On the threshold he halted.
"Dead men tell no tales," he muttered, "and he would be past all recognition by the time any one came across him in this isolated spot. Then, again, some one might happen to wander this way.
"It's best to be sure; to put it beyond human power to discover his identity, and the only way to secure that end is to burn this place. Ay! that is the surest and safest way to effectually conceal the crime."
He had muttered the words aloud, and they fell distinctly upon the ears of Lester Armstrong, who had awakened at the sound of his footsteps the second time, although he had given no sign of having done so. The words fell with horrible dread upon his ears because of the fact that he was bound hand and foot by an iron chain, fastened to a heavy ring in the floor.
For the last week he had used every endeavor to force the links apart, but they had frustrated his most strenuous efforts.
And he said to himself, if the fiend incarnate before him carried out his intention of firing the place it would be all over with him.
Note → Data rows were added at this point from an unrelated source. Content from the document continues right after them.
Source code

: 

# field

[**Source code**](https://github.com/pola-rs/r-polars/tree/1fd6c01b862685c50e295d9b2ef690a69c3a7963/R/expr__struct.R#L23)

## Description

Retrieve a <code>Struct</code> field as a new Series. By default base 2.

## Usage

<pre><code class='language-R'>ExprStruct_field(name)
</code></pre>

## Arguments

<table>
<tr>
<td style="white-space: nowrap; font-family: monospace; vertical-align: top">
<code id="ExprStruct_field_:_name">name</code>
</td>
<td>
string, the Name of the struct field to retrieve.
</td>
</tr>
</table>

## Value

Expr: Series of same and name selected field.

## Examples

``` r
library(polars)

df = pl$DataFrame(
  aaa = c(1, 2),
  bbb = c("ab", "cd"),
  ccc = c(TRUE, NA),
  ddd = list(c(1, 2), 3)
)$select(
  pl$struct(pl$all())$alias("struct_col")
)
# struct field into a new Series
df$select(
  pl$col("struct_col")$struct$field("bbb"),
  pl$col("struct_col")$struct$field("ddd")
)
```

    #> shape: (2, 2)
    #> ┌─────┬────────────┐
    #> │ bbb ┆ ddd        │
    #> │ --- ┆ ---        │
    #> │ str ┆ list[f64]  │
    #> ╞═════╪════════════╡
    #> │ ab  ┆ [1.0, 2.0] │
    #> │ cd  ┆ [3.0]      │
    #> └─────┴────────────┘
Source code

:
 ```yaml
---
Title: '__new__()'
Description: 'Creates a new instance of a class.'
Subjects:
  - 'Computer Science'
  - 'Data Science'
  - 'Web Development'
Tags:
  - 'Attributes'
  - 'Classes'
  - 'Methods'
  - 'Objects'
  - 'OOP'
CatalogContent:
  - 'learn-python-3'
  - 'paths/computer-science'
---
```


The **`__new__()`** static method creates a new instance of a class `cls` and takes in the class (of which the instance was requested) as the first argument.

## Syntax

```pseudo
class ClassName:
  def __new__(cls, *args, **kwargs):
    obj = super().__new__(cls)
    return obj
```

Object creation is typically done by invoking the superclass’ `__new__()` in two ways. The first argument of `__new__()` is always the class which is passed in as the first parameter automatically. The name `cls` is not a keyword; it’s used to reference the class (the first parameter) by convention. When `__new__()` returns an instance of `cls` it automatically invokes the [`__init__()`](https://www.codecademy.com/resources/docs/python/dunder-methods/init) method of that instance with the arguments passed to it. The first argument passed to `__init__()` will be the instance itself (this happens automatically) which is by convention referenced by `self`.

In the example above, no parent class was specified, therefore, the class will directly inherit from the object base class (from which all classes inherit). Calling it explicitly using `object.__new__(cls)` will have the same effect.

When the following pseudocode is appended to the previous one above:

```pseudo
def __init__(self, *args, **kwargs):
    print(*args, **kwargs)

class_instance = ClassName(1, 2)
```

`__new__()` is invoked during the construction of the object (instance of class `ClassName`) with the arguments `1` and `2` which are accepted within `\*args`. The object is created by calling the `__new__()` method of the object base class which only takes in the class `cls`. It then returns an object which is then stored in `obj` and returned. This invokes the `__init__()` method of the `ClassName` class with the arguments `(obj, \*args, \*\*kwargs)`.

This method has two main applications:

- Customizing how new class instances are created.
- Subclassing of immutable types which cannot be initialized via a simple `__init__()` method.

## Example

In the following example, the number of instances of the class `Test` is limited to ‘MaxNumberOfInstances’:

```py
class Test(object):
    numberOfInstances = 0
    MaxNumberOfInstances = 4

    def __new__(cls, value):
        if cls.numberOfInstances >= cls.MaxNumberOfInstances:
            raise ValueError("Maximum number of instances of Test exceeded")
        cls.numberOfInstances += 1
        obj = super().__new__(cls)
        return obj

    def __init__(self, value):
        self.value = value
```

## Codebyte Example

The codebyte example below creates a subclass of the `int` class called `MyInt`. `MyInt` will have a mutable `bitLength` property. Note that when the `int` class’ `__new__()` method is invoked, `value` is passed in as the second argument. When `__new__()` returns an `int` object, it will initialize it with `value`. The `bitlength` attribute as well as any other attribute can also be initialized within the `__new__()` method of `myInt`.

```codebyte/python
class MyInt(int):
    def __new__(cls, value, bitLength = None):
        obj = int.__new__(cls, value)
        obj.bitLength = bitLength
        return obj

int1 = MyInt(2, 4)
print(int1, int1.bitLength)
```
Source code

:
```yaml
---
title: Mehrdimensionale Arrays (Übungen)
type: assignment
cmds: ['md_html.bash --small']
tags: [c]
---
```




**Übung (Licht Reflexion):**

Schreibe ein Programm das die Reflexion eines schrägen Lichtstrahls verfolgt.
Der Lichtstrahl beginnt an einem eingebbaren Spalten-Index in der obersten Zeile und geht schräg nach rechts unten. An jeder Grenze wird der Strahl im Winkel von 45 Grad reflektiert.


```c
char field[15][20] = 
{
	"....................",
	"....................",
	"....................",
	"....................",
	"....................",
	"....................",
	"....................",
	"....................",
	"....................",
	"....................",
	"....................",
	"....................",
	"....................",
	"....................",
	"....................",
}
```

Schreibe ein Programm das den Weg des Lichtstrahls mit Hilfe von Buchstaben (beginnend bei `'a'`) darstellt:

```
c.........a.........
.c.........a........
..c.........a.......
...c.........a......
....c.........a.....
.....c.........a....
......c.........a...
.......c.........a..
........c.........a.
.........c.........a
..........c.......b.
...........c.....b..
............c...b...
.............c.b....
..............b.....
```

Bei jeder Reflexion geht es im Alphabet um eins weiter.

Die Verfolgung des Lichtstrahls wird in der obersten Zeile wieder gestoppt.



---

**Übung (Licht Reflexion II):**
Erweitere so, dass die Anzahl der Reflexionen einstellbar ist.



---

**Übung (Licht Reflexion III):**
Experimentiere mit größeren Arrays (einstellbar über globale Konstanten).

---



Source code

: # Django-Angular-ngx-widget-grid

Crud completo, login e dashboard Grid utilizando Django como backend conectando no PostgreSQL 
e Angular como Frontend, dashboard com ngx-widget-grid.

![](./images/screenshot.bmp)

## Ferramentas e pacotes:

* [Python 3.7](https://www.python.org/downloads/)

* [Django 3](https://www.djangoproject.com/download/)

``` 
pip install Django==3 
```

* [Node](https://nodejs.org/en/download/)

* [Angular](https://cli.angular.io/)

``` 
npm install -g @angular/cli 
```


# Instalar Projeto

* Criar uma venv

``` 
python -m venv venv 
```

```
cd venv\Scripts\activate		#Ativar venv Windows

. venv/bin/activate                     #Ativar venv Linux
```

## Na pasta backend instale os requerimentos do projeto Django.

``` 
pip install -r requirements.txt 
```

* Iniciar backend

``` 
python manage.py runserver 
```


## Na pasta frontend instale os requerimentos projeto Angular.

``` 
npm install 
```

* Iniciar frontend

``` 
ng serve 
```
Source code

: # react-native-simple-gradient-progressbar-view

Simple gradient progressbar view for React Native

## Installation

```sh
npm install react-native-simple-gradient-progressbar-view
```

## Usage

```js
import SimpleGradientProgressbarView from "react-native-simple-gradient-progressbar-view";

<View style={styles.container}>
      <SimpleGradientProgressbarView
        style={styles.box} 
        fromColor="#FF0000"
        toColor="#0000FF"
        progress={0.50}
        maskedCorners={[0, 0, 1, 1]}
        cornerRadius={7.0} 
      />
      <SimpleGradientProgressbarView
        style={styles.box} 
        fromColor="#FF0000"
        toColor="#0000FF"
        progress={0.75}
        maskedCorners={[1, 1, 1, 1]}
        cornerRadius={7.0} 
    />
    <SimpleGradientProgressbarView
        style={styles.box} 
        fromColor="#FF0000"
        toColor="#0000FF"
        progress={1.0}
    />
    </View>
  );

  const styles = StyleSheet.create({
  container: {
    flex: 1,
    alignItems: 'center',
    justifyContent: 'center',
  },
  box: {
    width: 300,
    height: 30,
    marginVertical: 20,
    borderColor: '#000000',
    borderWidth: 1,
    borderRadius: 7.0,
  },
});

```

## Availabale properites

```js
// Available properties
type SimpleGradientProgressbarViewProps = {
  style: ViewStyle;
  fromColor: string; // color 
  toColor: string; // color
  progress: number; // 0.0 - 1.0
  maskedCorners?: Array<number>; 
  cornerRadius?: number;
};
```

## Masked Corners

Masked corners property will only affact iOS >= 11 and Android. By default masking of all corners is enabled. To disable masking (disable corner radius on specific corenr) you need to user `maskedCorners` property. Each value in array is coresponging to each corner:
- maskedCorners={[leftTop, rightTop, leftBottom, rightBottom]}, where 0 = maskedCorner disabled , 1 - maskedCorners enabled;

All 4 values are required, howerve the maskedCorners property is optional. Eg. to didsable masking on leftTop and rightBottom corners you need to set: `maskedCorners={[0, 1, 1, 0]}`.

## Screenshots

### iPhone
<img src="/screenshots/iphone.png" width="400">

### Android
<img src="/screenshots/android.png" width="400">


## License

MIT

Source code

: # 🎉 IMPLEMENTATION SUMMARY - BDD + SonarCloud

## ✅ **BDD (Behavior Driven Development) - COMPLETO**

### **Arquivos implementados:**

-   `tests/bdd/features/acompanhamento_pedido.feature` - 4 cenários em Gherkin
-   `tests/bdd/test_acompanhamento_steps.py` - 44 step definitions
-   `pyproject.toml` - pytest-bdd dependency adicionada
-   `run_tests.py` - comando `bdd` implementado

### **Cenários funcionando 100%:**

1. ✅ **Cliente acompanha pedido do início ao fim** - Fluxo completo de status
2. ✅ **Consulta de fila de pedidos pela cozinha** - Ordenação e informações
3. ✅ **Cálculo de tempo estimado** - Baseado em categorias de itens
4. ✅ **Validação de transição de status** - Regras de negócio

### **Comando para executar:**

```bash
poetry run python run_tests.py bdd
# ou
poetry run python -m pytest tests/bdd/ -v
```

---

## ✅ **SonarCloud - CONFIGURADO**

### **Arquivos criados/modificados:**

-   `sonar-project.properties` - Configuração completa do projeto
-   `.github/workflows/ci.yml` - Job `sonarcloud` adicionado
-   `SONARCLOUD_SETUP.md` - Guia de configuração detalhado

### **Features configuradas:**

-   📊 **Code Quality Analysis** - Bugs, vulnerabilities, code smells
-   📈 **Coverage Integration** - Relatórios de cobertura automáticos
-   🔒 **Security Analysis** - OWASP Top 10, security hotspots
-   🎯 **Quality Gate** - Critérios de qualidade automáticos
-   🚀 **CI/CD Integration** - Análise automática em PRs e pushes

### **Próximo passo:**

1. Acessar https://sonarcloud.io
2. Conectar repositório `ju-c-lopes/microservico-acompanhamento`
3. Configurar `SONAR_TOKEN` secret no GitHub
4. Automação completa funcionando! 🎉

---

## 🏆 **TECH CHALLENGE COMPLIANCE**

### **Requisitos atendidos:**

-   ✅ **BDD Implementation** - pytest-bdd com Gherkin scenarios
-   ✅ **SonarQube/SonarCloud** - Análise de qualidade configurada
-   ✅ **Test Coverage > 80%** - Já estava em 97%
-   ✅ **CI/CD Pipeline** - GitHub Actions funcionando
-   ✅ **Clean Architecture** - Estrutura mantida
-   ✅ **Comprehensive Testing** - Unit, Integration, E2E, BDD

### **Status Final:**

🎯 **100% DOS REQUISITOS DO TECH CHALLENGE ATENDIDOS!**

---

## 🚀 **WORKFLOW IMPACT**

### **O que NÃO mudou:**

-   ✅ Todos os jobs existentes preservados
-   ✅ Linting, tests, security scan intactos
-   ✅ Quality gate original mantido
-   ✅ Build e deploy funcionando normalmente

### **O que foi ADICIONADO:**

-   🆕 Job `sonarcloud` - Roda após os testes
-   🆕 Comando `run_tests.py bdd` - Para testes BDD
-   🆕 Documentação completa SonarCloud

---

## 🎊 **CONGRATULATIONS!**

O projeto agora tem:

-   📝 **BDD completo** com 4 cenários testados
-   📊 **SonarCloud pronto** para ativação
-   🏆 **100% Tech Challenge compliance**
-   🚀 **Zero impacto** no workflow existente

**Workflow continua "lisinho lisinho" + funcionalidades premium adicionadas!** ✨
The horrible smoke would assuredly suffocate him ere he could, even by exerting the most Herculean strength, succeed in liberating himself.
With bated breath he heard Halloran enter the outer apartment.
And he heard his impatient, muttered imprecations as he fumbled about for matches, seemingly without finding any.
"This is where I put them," exclaimed Halloran, with an oath, "but they are not here now."
After a moment's pause his voice broke the awful stillness, exclaiming:
"Ah! here they are! I imagined they were not far away. One should always know where to put his hands on such things, even in the dark. A whole bunch of 'em; I did not remember that I had so many!"
For the next few moments Lester heard him walking to and fro, apparently dragging heavy articles over the floor, and he knew that he was piling pieces of boards together in the middle of the room to start the blaze.
His blood fairly ran cold in his veins at the thought.
The moments that followed seemed the length of eternity.
Each instant he expected to hear the dull scratching of the matches, quickly followed by the swift, crackling blaze.
With all his strength he strove to rend asunder the heavy steel chain, but it resisted his every effort.
"God in heaven! am I to die here like a rat in a trap?" he groaned, the veins standing out like knotted whipcord on his forehead, the perspiration pouring down his face like rain.
For some moments there was a strange, unaccountable silence in the outer room.
Lester paused in his efforts to wrench the iron bands asunder which bound his wrists, wondering what that ominous silence meant.
The suspense was terrible, yet each moment meant that much of a respite from the horrible fate which awaited him.
What could Halloran be doing? Surely he had not abandoned his intentions to set fire to the cabin?
It was almost too good to be true. And yet that awful uncertainty was almost unbearable.
In the outer room Halloran sat quietly thinking over his plans, match in hand, telling himself that he had better perfect them then than wait until he was journeying toward the railway station.
He would take the first train bound for New York, seek Kendale at once, and have an understanding with him before he would disclose to him the fact that Lester Armstrong was effectually out of his way.
"Yes, that is the only course to pursue," muttered Halloran, and springing to his feet, he struck half of the matches in his package at once, and lighted the pile heaped in the center of the cabin floor.